(Items from a data source)
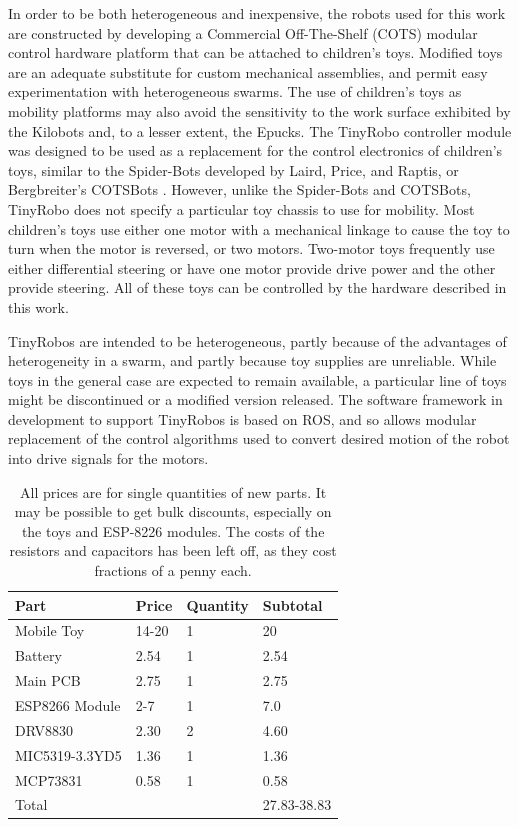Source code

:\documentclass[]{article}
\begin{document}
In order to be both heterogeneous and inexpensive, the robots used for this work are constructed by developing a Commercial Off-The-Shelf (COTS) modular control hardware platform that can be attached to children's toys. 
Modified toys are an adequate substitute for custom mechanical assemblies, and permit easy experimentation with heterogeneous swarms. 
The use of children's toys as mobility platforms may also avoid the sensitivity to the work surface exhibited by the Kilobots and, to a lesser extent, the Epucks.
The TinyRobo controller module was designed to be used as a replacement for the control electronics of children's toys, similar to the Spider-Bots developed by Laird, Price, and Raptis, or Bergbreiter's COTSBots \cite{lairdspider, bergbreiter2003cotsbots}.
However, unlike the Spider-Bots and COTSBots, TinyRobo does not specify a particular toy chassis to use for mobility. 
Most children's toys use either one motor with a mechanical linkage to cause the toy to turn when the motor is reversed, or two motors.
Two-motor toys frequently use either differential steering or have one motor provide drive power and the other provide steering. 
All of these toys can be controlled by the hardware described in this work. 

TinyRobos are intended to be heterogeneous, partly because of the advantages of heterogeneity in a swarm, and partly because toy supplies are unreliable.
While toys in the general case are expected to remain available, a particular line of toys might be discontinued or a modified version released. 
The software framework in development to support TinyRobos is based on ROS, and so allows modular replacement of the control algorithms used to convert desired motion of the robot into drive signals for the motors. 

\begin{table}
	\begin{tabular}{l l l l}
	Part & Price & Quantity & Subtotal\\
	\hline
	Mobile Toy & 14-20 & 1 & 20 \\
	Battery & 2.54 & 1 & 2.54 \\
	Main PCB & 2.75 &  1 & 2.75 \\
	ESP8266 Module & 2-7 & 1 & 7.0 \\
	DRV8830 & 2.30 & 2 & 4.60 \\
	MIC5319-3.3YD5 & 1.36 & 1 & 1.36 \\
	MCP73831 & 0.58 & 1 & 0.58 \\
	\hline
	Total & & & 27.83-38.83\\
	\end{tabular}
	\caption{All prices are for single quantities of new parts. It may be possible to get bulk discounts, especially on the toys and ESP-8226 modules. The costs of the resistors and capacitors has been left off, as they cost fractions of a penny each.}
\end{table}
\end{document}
...
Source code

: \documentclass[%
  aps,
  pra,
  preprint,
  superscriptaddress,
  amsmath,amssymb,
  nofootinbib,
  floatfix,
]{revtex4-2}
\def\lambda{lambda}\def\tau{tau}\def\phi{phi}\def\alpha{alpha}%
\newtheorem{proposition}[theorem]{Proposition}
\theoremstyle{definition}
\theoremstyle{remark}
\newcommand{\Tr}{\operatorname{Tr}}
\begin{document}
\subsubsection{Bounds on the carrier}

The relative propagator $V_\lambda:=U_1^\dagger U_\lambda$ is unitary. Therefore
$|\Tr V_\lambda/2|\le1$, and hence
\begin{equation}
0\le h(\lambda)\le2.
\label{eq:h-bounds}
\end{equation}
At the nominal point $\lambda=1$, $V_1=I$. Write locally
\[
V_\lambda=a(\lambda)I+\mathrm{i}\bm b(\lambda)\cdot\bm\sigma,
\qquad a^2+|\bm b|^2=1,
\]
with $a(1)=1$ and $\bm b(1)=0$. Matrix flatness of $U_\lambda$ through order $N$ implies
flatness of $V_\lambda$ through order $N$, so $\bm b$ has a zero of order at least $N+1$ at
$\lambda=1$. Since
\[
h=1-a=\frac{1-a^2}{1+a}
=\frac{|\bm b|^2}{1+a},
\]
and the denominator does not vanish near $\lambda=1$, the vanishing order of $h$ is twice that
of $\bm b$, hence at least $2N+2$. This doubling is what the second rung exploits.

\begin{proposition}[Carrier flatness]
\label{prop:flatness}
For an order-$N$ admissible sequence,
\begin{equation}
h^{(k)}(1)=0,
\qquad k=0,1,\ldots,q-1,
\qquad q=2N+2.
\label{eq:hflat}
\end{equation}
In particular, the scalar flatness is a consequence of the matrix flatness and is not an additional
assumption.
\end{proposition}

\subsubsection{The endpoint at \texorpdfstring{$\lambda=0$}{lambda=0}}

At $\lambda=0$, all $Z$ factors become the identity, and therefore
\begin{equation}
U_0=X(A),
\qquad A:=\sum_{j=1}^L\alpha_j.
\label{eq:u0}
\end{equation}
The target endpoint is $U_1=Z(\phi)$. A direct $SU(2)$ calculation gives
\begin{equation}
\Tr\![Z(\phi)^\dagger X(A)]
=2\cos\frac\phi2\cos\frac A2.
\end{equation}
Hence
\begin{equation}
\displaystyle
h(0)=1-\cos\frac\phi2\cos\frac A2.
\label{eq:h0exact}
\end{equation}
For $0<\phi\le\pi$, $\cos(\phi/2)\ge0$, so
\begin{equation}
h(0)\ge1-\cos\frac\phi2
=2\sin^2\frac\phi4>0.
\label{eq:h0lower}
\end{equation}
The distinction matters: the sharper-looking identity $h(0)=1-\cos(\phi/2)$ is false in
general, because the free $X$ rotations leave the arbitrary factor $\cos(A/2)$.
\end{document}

What is expected => Your task is to copy each line of the data above that holds "least".

Written solution =>
flatness of $V_\lambda$ through order $N$, so $\bm b$ has a zero of order at least $N+1$ at
of $\bm b$, hence at least $2N+2$. This doubling is what the second rung exploits.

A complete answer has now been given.